Elisabetta Tozzi
Elisabetta Tozzi, Alessandra Piccorossi, Cristina Gammella, Agnese Onofri, Alberto Verrotti and Enzo Sechi*
Neuropsychiatric Clinic Department of life, health and environmental science(MESVA) University of L'Aquila, Italy
Received Date: August 27, 2017; Accepted Date: October 04, 2017; Published Date: October 10, 2017
Citation: Tozzi E, Piccorossi A, Gammella C, Onofri A, Verrotti A, et al. (2017)The Headaches and Polymorphisms of the Methylenetetrahydrofolate Reductase. J Headache Pain Manag 2:12. doi: 10.4172/2472-1913.100042
The headaches are a heterogeneous clinical manifestations characterized not only by pain but also by a severe multifactorial disabilities. Numerous studies showed the association between the enzyme MTHFR mutations, the T allele and genotype TT and migraine, particularly migraine with aura.

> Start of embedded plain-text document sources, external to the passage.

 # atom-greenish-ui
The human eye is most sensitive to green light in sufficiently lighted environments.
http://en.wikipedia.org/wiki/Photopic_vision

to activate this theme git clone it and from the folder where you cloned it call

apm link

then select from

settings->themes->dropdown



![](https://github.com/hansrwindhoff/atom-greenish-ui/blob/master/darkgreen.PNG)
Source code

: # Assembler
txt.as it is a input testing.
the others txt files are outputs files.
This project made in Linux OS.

Aim of the study: On the basis of the literature data we propose to evaluate the prevalence of the MTHFR mutation in the population of patients admitted to a headache center of the childhood.

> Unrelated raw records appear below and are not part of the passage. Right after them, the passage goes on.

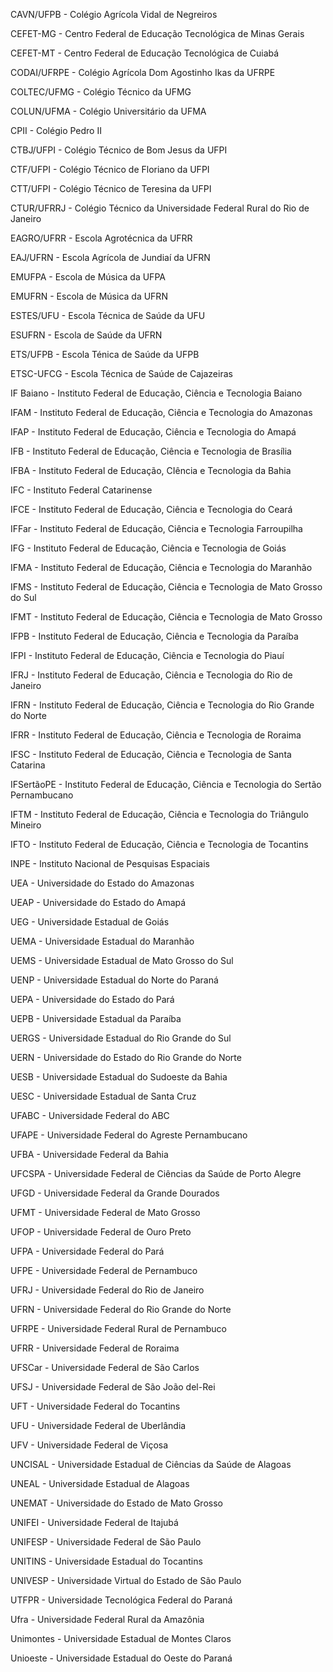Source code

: CAVN/UFPB - Colégio Agrícola Vidal de Negreiros

CEFET-MG - Centro Federal de Educação Tecnológica de Minas Gerais

CEFET-MT - Centro Federal de Educação Tecnológica de Cuiabá

CODAI/UFRPE - Colégio Agrícola Dom Agostinho Ikas da UFRPE

COLTEC/UFMG - Colégio Técnico da UFMG

COLUN/UFMA - Colégio Universitário da UFMA

CPII - Colégio Pedro II

CTBJ/UFPI - Colégio Técnico de Bom Jesus da UFPI

CTF/UFPI - Colégio Técnico de Floriano da UFPI

CTT/UFPI - Colégio Técnico de Teresina da UFPI

CTUR/UFRRJ - Colégio Técnico da Universidade Federal Rural do Rio de Janeiro

EAGRO/UFRR - Escola Agrotécnica da UFRR

EAJ/UFRN - Escola Agrícola de Jundiaí da UFRN

EMUFPA - Escola de Música da UFPA

EMUFRN - Escola de Música da UFRN

ESTES/UFU - Escola Técnica de Saúde da UFU

ESUFRN - Escola de Saúde da UFRN

ETS/UFPB - Escola Ténica de Saúde da UFPB

ETSC-UFCG - Escola Técnica de Saúde de Cajazeiras

IF Baiano - Instituto Federal de Educação, Ciência e Tecnologia Baiano

IFAM - Instituto Federal de Educação, Ciência e Tecnologia do Amazonas

IFAP - Instituto Federal de Educação, Ciência e Tecnologia do Amapá

IFB - Instituto Federal de Educação, Ciência e Tecnologia de Brasília

IFBA - Instituto Federal de Educação, CIência e Tecnologia da Bahia

IFC - Instituto Federal Catarinense

IFCE - Instituto Federal de Educação, Ciência e Tecnologia do Ceará

IFFar - Instituto Federal de Educação, Ciência e Tecnologia Farroupilha

IFG - Instituto Federal de Educação, Ciência e Tecnologia de Goiás

IFMA - Instituto Federal de Educação, Ciência e Tecnologia do Maranhão

IFMS - Instituto Federal de Educação, Ciência e Tecnologia de Mato Grosso do Sul

IFMT - Instituto Federal de Educação, Ciência e Tecnologia de Mato Grosso

IFPB - Instituto Federal de Educação, Ciência e Tecnologia da Paraíba

IFPI - Instituto Federal de Educação, Ciência e Tecnologia do Piauí

IFRJ - Instituto Federal de Educação, Ciência e Tecnologia do Rio de Janeiro

IFRN - Instituto Federal de Educação, Ciência e Tecnologia do Rio Grande do Norte

IFRR - Instituto Federal de Educação, Ciência e Tecnologia de Roraima

IFSC - Instituto Federal de Educação, Ciência e Tecnologia de Santa Catarina

IFSertãoPE - Instituto Federal de Educação, Ciência e Tecnologia do Sertão Pernambucano

IFTM - Instituto Federal de Educação, Ciência e Tecnologia do Triângulo Mineiro

IFTO - Instituto Federal de Educação, Ciência e Tecnologia de Tocantins

INPE - Instituto Nacional de Pesquisas Espaciais

UEA - Universidade do Estado do Amazonas

UEAP - Universidade do Estado do Amapá

UEG - Universidade Estadual de Goiás

UEMA - Universidade Estadual do Maranhão

UEMS - Universidade Estadual de Mato Grosso do Sul

UENP - Universidade Estadual do Norte do Paraná

UEPA - Universidade do Estado do Pará

UEPB - Universidade Estadual da Paraíba

UERGS - Universidade Estadual do Rio Grande do Sul

UERN - Universidade do Estado do Rio Grande do Norte

UESB - Universidade Estadual do Sudoeste da Bahia

UESC - Universidade Estadual de Santa Cruz

UFABC - Universidade Federal do ABC

UFAPE - Universidade Federal do Agreste Pernambucano

UFBA - Universidade Federal da Bahia

UFCSPA - Universidade Federal de Ciências da Saúde de Porto Alegre

UFGD - Universidade Federal da Grande Dourados

UFMT - Universidade Federal de Mato Grosso

UFOP - Universidade Federal de Ouro Preto

UFPA - Universidade Federal do Pará

UFPE - Universidade Federal de Pernambuco

UFRJ - Universidade Federal do Rio de Janeiro

UFRN - Universidade Federal do Rio Grande do Norte

UFRPE - Universidade Federal Rural de Pernambuco

UFRR - Universidade Federal de Roraima

UFSCar - Universidade Federal de São Carlos

UFSJ - Universidade Federal de São João del-Rei

UFT - Universidade Federal do Tocantins

UFU - Universidade Federal de Uberlândia

UFV - Universidade Federal de Viçosa

UNCISAL - Universidade Estadual de Ciências da Saúde de Alagoas

UNEAL - Universidade Estadual de Alagoas

UNEMAT - Universidade do Estado de Mato Grosso

UNIFEI - Universidade Federal de Itajubá

UNIFESP - Universidade Federal de São Paulo

UNITINS - Universidade Estadual do Tocantins

UNIVESP - Universidade Virtual do Estado de São Paulo

UTFPR - Universidade Tecnológica Federal do Paraná

Ufra - Universidade Federal Rural da Amazônia

Unimontes - Universidade Estadual de Montes Claros

Unioeste - Universidade Estadual do Oeste do Paraná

Materials and methods: we examined 226 children, aged 5-17 years, admitted to " Headache Center" of Children Neuropsychiatry of Hospital San Salvatore L'Aquila, from 2013 to the year 2015. The diagnosis of headache is made according to ICHD III criteria. The identification of the MTHFR C677T polymorphism of the enzyme was carried out by the Real-time PCR qualitative. The statistical analysis by SAS System.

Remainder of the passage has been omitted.